The International Monetary Fund (IMF) has said that high inflation and tighter global financial conditions would continue to weigh on Pakistan’s economy, pressuring its exchange rate and external stability.
The observations were part of the IMF’s country report released the other day.
It cautioned that high food and fuel prices could trigger protests and instability, which could, in turn, jeopardise macro financial and external stability and debt sustainability. It said the average consumer price index (CPI) inflation was expected to surge to 20 per cent in the current financial year, while core inflation would also remain elevated due to higher energy prices and the rupee’s decline.

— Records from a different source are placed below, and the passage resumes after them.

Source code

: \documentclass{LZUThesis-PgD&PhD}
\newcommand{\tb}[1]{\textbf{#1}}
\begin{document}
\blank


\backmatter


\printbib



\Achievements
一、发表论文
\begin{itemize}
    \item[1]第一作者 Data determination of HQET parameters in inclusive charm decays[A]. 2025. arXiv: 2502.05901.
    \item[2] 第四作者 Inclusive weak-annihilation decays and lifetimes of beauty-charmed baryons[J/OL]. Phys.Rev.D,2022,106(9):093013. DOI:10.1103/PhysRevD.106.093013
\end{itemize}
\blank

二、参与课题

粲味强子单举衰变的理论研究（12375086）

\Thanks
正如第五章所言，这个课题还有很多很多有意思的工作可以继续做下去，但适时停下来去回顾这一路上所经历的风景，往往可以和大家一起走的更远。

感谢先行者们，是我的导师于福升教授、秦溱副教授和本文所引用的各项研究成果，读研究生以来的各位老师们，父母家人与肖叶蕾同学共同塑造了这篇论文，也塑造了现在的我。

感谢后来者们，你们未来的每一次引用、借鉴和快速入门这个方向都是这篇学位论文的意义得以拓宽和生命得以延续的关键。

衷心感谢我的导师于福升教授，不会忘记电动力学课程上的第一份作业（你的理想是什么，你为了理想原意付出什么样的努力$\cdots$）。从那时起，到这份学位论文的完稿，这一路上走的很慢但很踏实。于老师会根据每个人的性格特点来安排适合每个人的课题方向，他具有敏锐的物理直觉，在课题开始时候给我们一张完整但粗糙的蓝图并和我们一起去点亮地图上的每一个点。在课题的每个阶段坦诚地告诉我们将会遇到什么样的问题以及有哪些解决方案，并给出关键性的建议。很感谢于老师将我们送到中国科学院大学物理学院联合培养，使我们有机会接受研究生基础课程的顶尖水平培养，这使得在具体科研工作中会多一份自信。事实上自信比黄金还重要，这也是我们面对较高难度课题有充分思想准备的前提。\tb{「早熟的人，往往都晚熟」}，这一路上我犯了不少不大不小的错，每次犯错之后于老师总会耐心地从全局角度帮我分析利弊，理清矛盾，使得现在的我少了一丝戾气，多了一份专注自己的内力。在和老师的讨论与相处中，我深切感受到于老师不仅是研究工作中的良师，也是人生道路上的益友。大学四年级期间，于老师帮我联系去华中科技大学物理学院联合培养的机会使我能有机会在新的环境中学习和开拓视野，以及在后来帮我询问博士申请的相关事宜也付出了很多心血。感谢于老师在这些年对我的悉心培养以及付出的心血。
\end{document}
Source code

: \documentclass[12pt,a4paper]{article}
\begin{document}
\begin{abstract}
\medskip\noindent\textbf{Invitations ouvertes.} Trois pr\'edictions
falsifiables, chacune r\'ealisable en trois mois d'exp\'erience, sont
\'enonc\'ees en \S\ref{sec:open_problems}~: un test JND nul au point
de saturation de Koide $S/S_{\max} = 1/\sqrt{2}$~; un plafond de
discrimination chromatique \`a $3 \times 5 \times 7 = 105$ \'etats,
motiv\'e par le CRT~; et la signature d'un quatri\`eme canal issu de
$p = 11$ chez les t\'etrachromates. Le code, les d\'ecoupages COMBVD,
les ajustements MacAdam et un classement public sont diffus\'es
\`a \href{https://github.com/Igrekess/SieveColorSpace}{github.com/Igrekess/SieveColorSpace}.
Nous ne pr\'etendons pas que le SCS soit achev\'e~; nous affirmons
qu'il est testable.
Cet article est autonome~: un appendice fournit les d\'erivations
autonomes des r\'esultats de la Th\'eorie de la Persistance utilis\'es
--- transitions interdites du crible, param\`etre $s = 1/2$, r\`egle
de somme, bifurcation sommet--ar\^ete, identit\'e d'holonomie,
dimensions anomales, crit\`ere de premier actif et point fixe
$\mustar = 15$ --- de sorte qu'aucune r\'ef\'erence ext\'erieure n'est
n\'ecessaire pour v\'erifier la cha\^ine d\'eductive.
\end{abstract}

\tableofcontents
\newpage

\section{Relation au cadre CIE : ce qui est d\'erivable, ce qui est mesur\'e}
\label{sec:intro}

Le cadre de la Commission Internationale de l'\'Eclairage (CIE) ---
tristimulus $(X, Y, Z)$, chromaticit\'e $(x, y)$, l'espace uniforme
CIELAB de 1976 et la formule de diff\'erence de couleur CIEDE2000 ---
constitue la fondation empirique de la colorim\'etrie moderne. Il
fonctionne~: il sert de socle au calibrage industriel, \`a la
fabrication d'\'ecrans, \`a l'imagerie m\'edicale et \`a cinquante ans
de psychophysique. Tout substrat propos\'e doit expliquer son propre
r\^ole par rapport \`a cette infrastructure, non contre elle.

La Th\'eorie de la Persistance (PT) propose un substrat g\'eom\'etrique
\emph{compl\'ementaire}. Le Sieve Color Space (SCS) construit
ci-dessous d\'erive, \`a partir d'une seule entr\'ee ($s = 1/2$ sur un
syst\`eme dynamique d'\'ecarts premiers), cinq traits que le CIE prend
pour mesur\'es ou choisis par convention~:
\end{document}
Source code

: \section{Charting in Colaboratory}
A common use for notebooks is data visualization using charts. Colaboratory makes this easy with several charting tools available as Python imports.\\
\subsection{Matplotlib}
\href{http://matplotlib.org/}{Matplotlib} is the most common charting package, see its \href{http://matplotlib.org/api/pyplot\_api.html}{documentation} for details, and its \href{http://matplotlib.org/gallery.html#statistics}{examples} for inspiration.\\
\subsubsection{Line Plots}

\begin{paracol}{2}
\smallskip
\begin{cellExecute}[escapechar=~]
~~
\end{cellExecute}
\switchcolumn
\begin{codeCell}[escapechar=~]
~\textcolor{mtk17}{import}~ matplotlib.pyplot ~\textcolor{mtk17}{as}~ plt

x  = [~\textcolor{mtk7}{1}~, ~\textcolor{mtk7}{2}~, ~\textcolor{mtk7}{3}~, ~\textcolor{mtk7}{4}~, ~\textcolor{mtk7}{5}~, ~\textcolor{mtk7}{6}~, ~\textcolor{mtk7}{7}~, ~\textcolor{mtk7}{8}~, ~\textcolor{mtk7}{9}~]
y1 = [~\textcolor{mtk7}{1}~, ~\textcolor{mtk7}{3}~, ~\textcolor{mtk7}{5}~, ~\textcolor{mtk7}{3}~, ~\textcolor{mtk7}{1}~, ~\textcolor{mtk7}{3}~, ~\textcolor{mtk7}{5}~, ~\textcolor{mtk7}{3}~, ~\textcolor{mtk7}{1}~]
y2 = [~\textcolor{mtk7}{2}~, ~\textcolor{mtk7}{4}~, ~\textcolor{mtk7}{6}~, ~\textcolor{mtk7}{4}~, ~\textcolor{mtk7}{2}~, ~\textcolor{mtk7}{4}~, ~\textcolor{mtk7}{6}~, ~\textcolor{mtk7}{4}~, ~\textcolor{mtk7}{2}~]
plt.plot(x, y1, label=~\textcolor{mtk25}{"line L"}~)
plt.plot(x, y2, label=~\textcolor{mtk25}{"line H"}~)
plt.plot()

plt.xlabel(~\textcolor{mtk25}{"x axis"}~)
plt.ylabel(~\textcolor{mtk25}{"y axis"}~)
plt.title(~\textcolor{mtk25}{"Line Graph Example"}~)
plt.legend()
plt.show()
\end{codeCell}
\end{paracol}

The IMF said risks to Pakistan’s economic outlook and implementation of the programme
remained “high and tilted to the downside” because of what it termed a “very complex”
domestic and external environment.
“Spillovers from the war in Ukraine through high food and fuel prices, and tighter global
financial conditions will continue to weigh on Pakistan’s economy… Policy slippages remain a risk, as evident in FY22, amplified by weak capacity and powerful vested interests, with the timing of elections uncertain given the complex political setting,” it said.
“Sociopolitical pressures are expected to remain high and could also weigh on policy and
reform implementation, especially given the tenuous political coalition and their slim majority in parliament,” the report added.
In addition, higher interest rates, a larger-than-expected growth slowdown, pressures on the exchange rate, renewed policy reversals, weaker medium-term growth, contingent liabilities related to state-owned enterprises and climate change were termed as substantial risks by the lender.